GCN: caches and two ACEs for GPU computing
Although graphics remains at the heart of GCN development, GPU computing has also taken on a lot more importance. To prevent their GPUs from becoming confined to a few very specific usage scenarios, AMD and NVIDIA continue to make GPU usage easier. With Fermi, NVIDIA introduced numerous such developments and with GCN, AMD has followed suit.
Tahiti thus ushers in a new read/write cache structure. The texture cache of previous generations has developed towards an L1 cache of 16 KB which can be used both by the texturing units and the SIMDs. Moreover, each scalar unit has its own 4 KB L1 cache. This 4 KB cache is however implemented as a 16 KB cache shared between four Compute Units. This compromise has been made to reduce implementation costs. Tahiti therefore has a total of 40 L1 caches of 16 KB each.
They are connected with an access of 64 bytes per clock to the L2 cache that is made up of 128 KB partitions that are integrated into each of the six memory controllers. This L2 cache is now coherent and processes atomics much more efficiently than before.

The shared memory of each CU, Local Data Share, is thus also up from 32 to 64 KB. To recap, the LDS is designed to share information within a block of elements to be processed and the Direct3D 11 spec requires a minimum of 32 KB. This memory has a direct read access to the L1 of its Compute Unit, which means it can be loaded with data without having to go through the SIMDs. This improves both performance and energy consumption.
There has however been no increase in general registers for the SIMDs in each CU: 256 vector registers of 2048 bits (64x 32 bits). The scalar unit also has 256 registers of 32 bits.
Still looking at the memory sub-system, AMD has also implemented ECC protection for the SRAM (L1, L2 and registers) and the video memory. The implementation is probably similar to that on the NVIDIA GPU, which is to say that it consists in reserving part of the memory to stock ECC data, also therefore reducing the available memory bandwidth.
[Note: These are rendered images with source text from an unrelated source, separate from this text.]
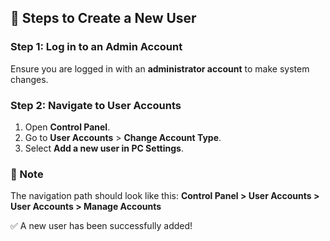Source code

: ## 📌 Steps to Create a New User

### **Step 1: Log in to an Admin Account**
Ensure you are logged in with an **administrator account** to make system changes.

### **Step 2: Navigate to User Accounts**
1. Open **Control Panel**.
2. Go to **User Accounts** > **Change Account Type**.
3. Select **Add a new user in PC Settings**.

### **📌 Note**
The navigation path should look like this:
**Control Panel > User Accounts > User Accounts > Manage Accounts**

✅ A new user has been successfully added!
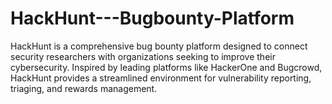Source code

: # HackHunt---Bugbounty-Platform
HackHunt is a comprehensive bug bounty platform designed to connect security researchers with organizations seeking to improve their cybersecurity. Inspired by leading platforms like HackerOne and Bugcrowd, HackHunt provides a streamlined environment for vulnerability reporting, triaging, and rewards management.
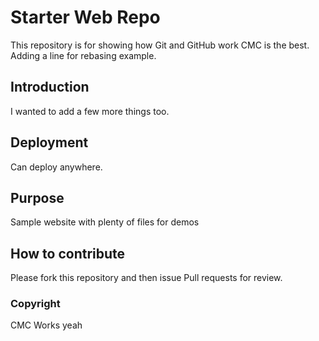 # Starter Web Repo

This repository is for showing how Git and GitHub work
CMC is the best.  Adding a line for rebasing example.

## Introduction 

I wanted to add a few more things too.

## Deployment 

Can deploy anywhere.

## Purpose

Sample website with plenty of files for demos

## How to contribute

Please fork this repository and then issue Pull requests for review.

### Copyright
CMC Works yeah
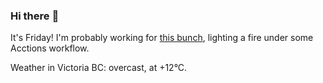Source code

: ### Hi there :wave:

It's Friday! I'm probably working for [this bunch](https://github.com/kohofinancial), lighting a fire under some Acctions workflow.

Weather in Victoria BC: overcast, at +12°C.

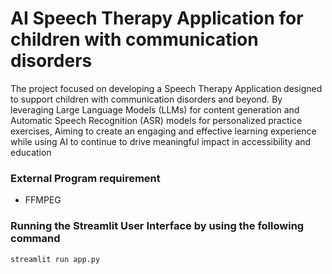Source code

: # AI Speech Therapy Application for children with communication disorders

The project focused on developing a Speech Therapy Application designed to support children with communication disorders and beyond. By leveraging Large Language Models (LLMs) for content generation and Automatic Speech Recognition (ASR) models for personalized practice exercises, Aiming to create an engaging and effective learning experience while using AI to continue to drive meaningful impact in accessibility and education

### External Program requirement
- FFMPEG

### Running the Streamlit User Interface by using the following command

``streamlit run app.py``
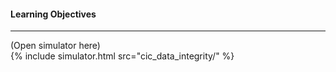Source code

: 
#### Learning Objectives

---


<div class="ui accordion fluid app-ins">
  <div class="title">
    <i class="dropdown icon"></i>
    (Open simulator here)
  </div>
  <div markdown="0" class="ui segment content sim-frame">
    {% include simulator.html src="cic_data_integrity/" %}
  </div>
</div>

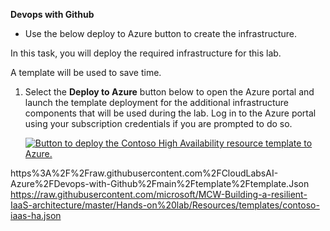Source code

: **Devops with Github**


* Use the below deploy to Azure button to create the infrastructure.



In this task, you will deploy the required infrastructure for this lab.

A template will be used to save time.

1.  Select the **Deploy to Azure** button below to open the Azure portal and launch the template deployment for the additional infrastructure components that will be used during the lab. Log in to the Azure portal using your subscription credentials if you are prompted to do so.

  
    [![Button to deploy the Contoso High Availability resource template to Azure.](https://aka.ms/deploytoazurebutton "Deploy the Contoso HA resources to Azure")](https://portal.azure.com/#create/Microsoft.Template/uri/https%3A%2F%2Fraw.githubusercontent.com%2FCloudLabsAI-Azure%2FDevops-with-Github%2Fmain%2Ftemplate%2Ftemplate.Json)

https%3A%2F%2Fraw.githubusercontent.com%2FCloudLabsAI-Azure%2FDevops-with-Github%2Fmain%2Ftemplate%2Ftemplate.Json
https://raw.githubusercontent.com/microsoft/MCW-Building-a-resilient-IaaS-architecture/master/Hands-on%20lab/Resources/templates/contoso-iaas-ha.json
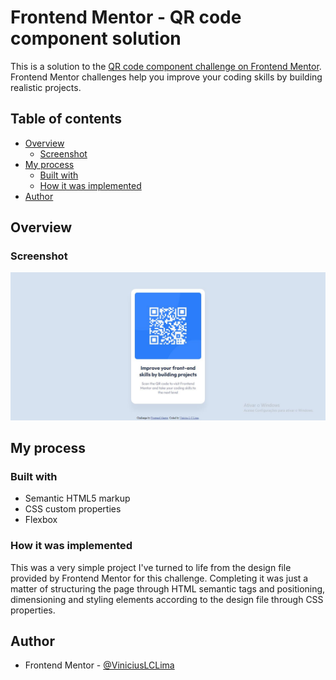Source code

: # Frontend Mentor - QR code component solution

This is a solution to the [QR code component challenge on Frontend Mentor](https://www.frontendmentor.io/challenges/qr-code-component-iux_sIO_H). Frontend Mentor challenges help you improve your coding skills by building realistic projects. 

## Table of contents

- [Overview](#overview)
  - [Screenshot](#screenshot)
- [My process](#my-process)
  - [Built with](#built-with)
  - [How it was implemented](#how-it-was-implemented)
- [Author](#author)

## Overview

### Screenshot

![](./screenshot.JPG)

<!-- ### Links

- Solution URL: [Add solution URL here](https://your-solution-url.com)
- Live Site URL: [Add live site URL here](https://your-live-site-url.com)
-->
## My process

### Built with

- Semantic HTML5 markup
- CSS custom properties
- Flexbox

### How it was implemented
This was a very simple project I've turned to life from the design file provided by Frontend Mentor for this challenge.
Completing it was just a matter of structuring the page through HTML semantic tags and positioning, dimensioning and styling elements according to the design file through CSS properties.

## Author

<!-- - Website - [Add your name here](https://www.your-site.com) -->
- Frontend Mentor - [@ViniciusLCLima](https://www.frontendmentor.io/profile/ViniciusLCLima)
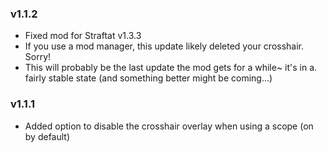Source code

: ### v1.1.2

- Fixed mod for Straftat v1.3.3
- If you use a mod manager, this update likely deleted your crosshair. Sorry!
- This will probably be the last update the mod gets for a while~ it's in a. fairly stable state
(and something better might be coming...)

### v1.1.1

- Added option to disable the crosshair overlay when using a scope (on by default)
After the cache, AMD looked into another problem that affects GPU Computing: multitasking and overhead. To this end Tahiti has three command processors. The main one, not represented on this schema, can process all tasks, both graphic and compute. Beside it are two ACEs (Asynchronous Compute Engines) which are limited to compute tasks. With an evolved resources control system, prioritisation and synchronisation, they can simultaneously handle several contexts. They can for example, provide for efficient use of GPU computing and 3D at the same time. In the future, it’s also feasible that AMD send the main command processor DirectX 11 Compute shader processing to the ACEs, but this isn’t yet in place. Could this be a possible optimisation
for 3DMark 11?
To feed all these command processors, as is already the case with NVIDIA, AMD has added a second DMA engine to handle communication to and from the CPU.